* [Provided records]:

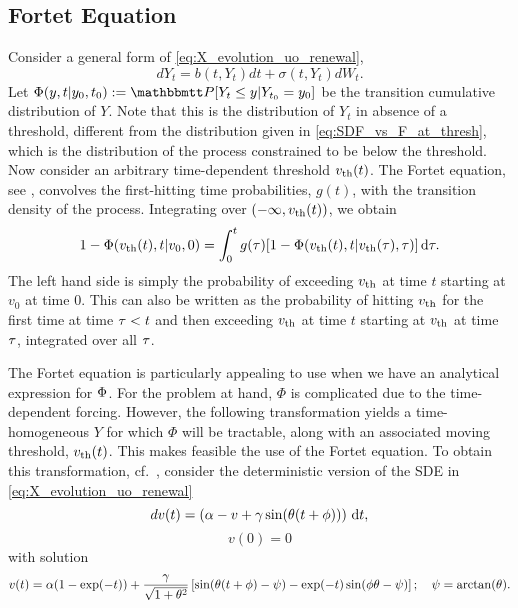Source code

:\subsection{Fortet Equation}
\label{sec:fortet_estimation}
Consider a general form of \cref{eq:X_evolution_uo_renewal}, $$ dY_t =
b(t,Y_t)dt + \sigma(t,Y_t) dW_t. $$ Let $\F(y,t| y_0, t_0) :=   \Prob[Y_t \leq
y| Y_{t_0} = y_0]$ be the transition cumulative distribution of $Y$. Note that
this is the distribution of $Y_t$ in absence of a threshold, different from the
distribution given in \cref{eq:SDF_vs_F_at_thresh},
 which is the distribution 
of the process constrained to be below the threshold. 
Now consider an arbitrary time-dependent threshold ${ v_{\textrm{th} } }(t)$. The Fortet
equation, see \cite{Fortet1943}, convolves the first-hitting time probabilities,
$g(t)$, with the transition density of the process. Integrating
over $(-\infty, { v_{\textrm{th} } }(t))$, we obtain
\begin{equation}
1 - {\Phi}({ v_{\textrm{th} } }(t), t|v_0, 0) =
\int_0^t g(\tau) [1-{\Phi} ({ v_{\textrm{th} } }(t),  t| { v_{\textrm{th} } }({\tau}), {\tau})] \, \mathrm{d} {\tau}.
\label{eq:Fortet_moving_vth}
\end{equation}
The left hand side is simply the probability of exceeding ${ v_{\textrm{th} } }$ at time
$t$ starting at $v_0$ at time $0$. This can also be written as the probability
of hitting ${ v_{\textrm{th} } }$ for the first time at time ${\tau} < t$ and then exceeding
${ v_{\textrm{th} } }$ at time $t$ starting at ${ v_{\textrm{th} } }$ at time ${\tau}$, integrated over all ${\tau}$.

The Fortet equation is particularly appealing to use when we have an analytical
expression for ${\Phi}$. For the problem at hand, $\Phi$ is complicated
due to the time-dependent forcing. However, the following transformation yields
a time-homogeneous $Y$ for which $\Phi$ will be tractable, along with an associated
moving threshold, ${ v_{\textrm{th} } }(t)$. This makes feasible
the use of the Fortet equation. To obtain this transformation, cf.\
\cite{Shimokawa1999}, consider the deterministic version of the SDE in
\cref{eq:X_evolution_uo_renewal} 
\begin{equation}
dv(t) = \left( \alpha - v + {\gamma } \sin({ \theta} (t + \phi) ) \right) \, \mathrm{d} t,
\label{eq:LIF_deterministic}
\end{equation}
$$v(0) = 0
$$
with solution
\begin{equation}
v(t) = \alpha( 1- \exp(-t)) 
  + \frac{{\gamma }}{\sqrt{1+{ \theta}^2}} 
\left[  \sin({ \theta}(t + \phi) - \psi )
 - \exp(-t)\sin(\phi{ \theta} - \psi ) \right]; \quad  
\psi = \arctan({ \theta}).
\label{eq:LIF_deterministic_solution}
\end{equation}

* [What the exercise asks]: Omitting all images, print the listing exactly.

* [Answer space]:
Source code

:\subsection{Fortet Equation}
\label{sec:fortet_estimation}
Consider a general form of \cref{eq:X_evolution_uo_renewal}, $$ dY_t =
b(t,Y_t)dt + \sigma(t,Y_t) dW_t. $$ Let $\F(y,t| y_0, t_0) :=   \Prob[Y_t \leq
y| Y_{t_0} = y_0]$ be the transition cumulative distribution of $Y$. Note that
this is the distribution of $Y_t$ in absence of a threshold, different from the
distribution given in \cref{eq:SDF_vs_F_at_thresh},
 which is the distribution 
of the process constrained to be below the threshold. 
Now consider an arbitrary time-dependent threshold ${ v_{\textrm{th} } }(t)$. The Fortet
equation, see \cite{Fortet1943}, convolves the first-hitting time probabilities,
$g(t)$, with the transition density of the process. Integrating
over $(-\infty, { v_{\textrm{th} } }(t))$, we obtain
\begin{equation}
1 - {\Phi}({ v_{\textrm{th} } }(t), t|v_0, 0) =
\int_0^t g(\tau) [1-{\Phi} ({ v_{\textrm{th} } }(t),  t| { v_{\textrm{th} } }({\tau}), {\tau})] \, \mathrm{d} {\tau}.
\label{eq:Fortet_moving_vth}
\end{equation}
The left hand side is simply the probability of exceeding ${ v_{\textrm{th} } }$ at time
$t$ starting at $v_0$ at time $0$. This can also be written as the probability
of hitting ${ v_{\textrm{th} } }$ for the first time at time ${\tau} < t$ and then exceeding
${ v_{\textrm{th} } }$ at time $t$ starting at ${ v_{\textrm{th} } }$ at time ${\tau}$, integrated over all ${\tau}$.

The Fortet equation is particularly appealing to use when we have an analytical
expression for ${\Phi}$. For the problem at hand, $\Phi$ is complicated
due to the time-dependent forcing. However, the following transformation yields
a time-homogeneous $Y$ for which $\Phi$ will be tractable, along with an associated
moving threshold, ${ v_{\textrm{th} } }(t)$. This makes feasible
the use of the Fortet equation. To obtain this transformation, cf.\
\cite{Shimokawa1999}, consider the deterministic version of the SDE in
\cref{eq:X_evolution_uo_renewal} 
\begin{equation}
dv(t) = \left( \alpha - v + {\gamma } \sin({ \theta} (t + \phi) ) \right) \, \mathrm{d} t,
\label{eq:LIF_deterministic}
\end{equation}
$$v(0) = 0
$$
with solution
\begin{equation}
v(t) = \alpha( 1- \exp(-t)) 
  + \frac{{\gamma }}{\sqrt{1+{ \theta}^2}} 
\left[  \sin({ \theta}(t + \phi) - \psi )
 - \exp(-t)\sin(\phi{ \theta} - \psi ) \right]; \quad  
\psi = \arctan({ \theta}).
\label{eq:LIF_deterministic_solution}
\end{equation}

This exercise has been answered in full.